Isovalent: eBPF SecOps Lab

Find out which Tetragon pod is running on the kind-worker node:

kubectl -n tetragon get po -l app.kubernetes.io/name=tetragon \
  --field-selector spec.nodeName=kind-worker -o name

Next, inspect the Tetragon logs and find the events relating to /v1/exhaust-port and the tiefighter-7f64dfb56d-sh49k pod.
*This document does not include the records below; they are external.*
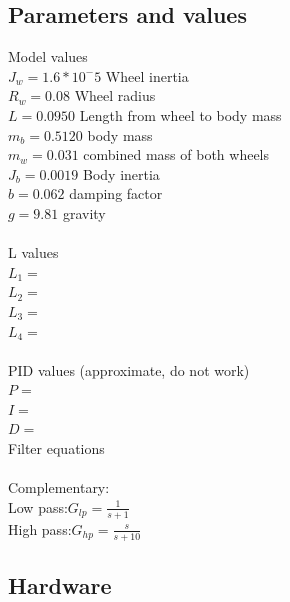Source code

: \documentclass[a4paper]{article}
\begin{document}
\subsection{Parameters and values}
Model values\\
$J_w = 1.6*10^-5$ Wheel inertia \\
$R_w = 0.08$ Wheel radius \\
$L = 0.0950$ Length from wheel to body mass \\
$m_b = 0.5120$ body mass \\
$m_w = 0.031$ combined mass of both wheels \\
$J_b = 0.0019$ Body inertia \\
$b = 0.062$ damping factor \\
$g = 9.81$ gravity \\ \\
L values\\
$L_1=$\\
$L_2=$\\
$L_3=$\\
$L_4=$\\ \\
PID values (approximate, do not work)\\
$P=$\\
$I=$\\
$D=$\\
Filter equations \\ \\
Complementary:$ $ \\
Low pass:$G_{lp} = \frac{1}{s+1}$\\
High pass:$G_{hp} = \frac{s}{s+10}$\\

\subsection{Hardware}
\end{document}
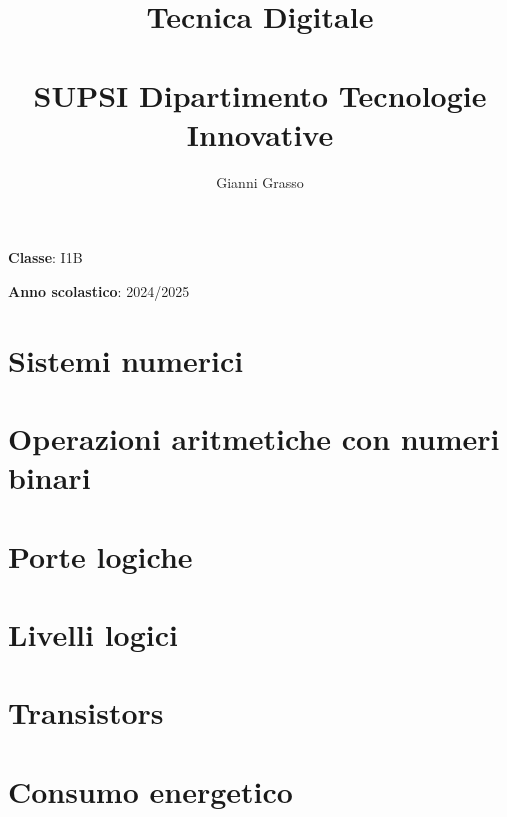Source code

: \documentclass{article}
\title{
    Tecnica Digitale \\
    \phantom{}\\
    \large SUPSI Dipartimento Tecnologie Innovative
}
\author{Gianni Grasso}
\begin{document}
\maketitle
\hphantom{ }
\vspace{14.5cm}

\textbf{Classe}: I1B

\textbf{Anno scolastico}: 2024/2025
\pagebreak


\tableofcontents
\pagebreak

\section{Sistemi numerici}

\pagebreak

\section{Operazioni aritmetiche con numeri binari}

\pagebreak

\section{Porte logiche}

\pagebreak

\section{Livelli logici}

\pagebreak

\section{Transistors}

\pagebreak

\section{Consumo energetico}

\pagebreak
\end{document}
We will look for occurrences of /v1/exhaust-port in the Tetragon logs on the node, then pipe the resulting JSON logs into the tetra CLI provided in the image in order to display a compact and colored view of the logs (instead of raw JSON) for better readability:

kubectl -n tetragon exec -ti pod/tetragon-r62v5 -c tetragon -- \
  sh -c 'cat /var/run/cilium/tetragon/tetragon*.log | \
    grep /v1/exhaust-port | \
    tetra getevents -o compact --pods tiefighter-7f64dfb56d-sh49k'

You should see 4 lines of logs, showing the start and end of the process:

🚀 process endor/tiefighter-76d85c5887-tvknv /usr/bin/curl -s -XPUT deathstar.endor.svc.cluster.local/v1/exhaust-port
🔌 connect endor/tiefighter-76d85c5887-tvknv /usr/bin/curl tcp 10.244.2.240:41724 -> 10.96.176.4:80
🧹 close   endor/tiefighter-76d85c5887-tvknv /usr/bin/curl tcp 10.244.2.240:41724 -> 10.96.176.4:80
💥 exit    endor/tiefighter-76d85c5887-tvknv /usr/bin/curl -s -XPUT deathstar.endor.svc.cluster.local/v1/exhaust-port 0

These logs include details such as:

the type of event (process, network connect, network close, process exit etc.)
the namespace and pod
the binary that was used
the exec details (e.g. arguments for process, network flow details for connect, etc.)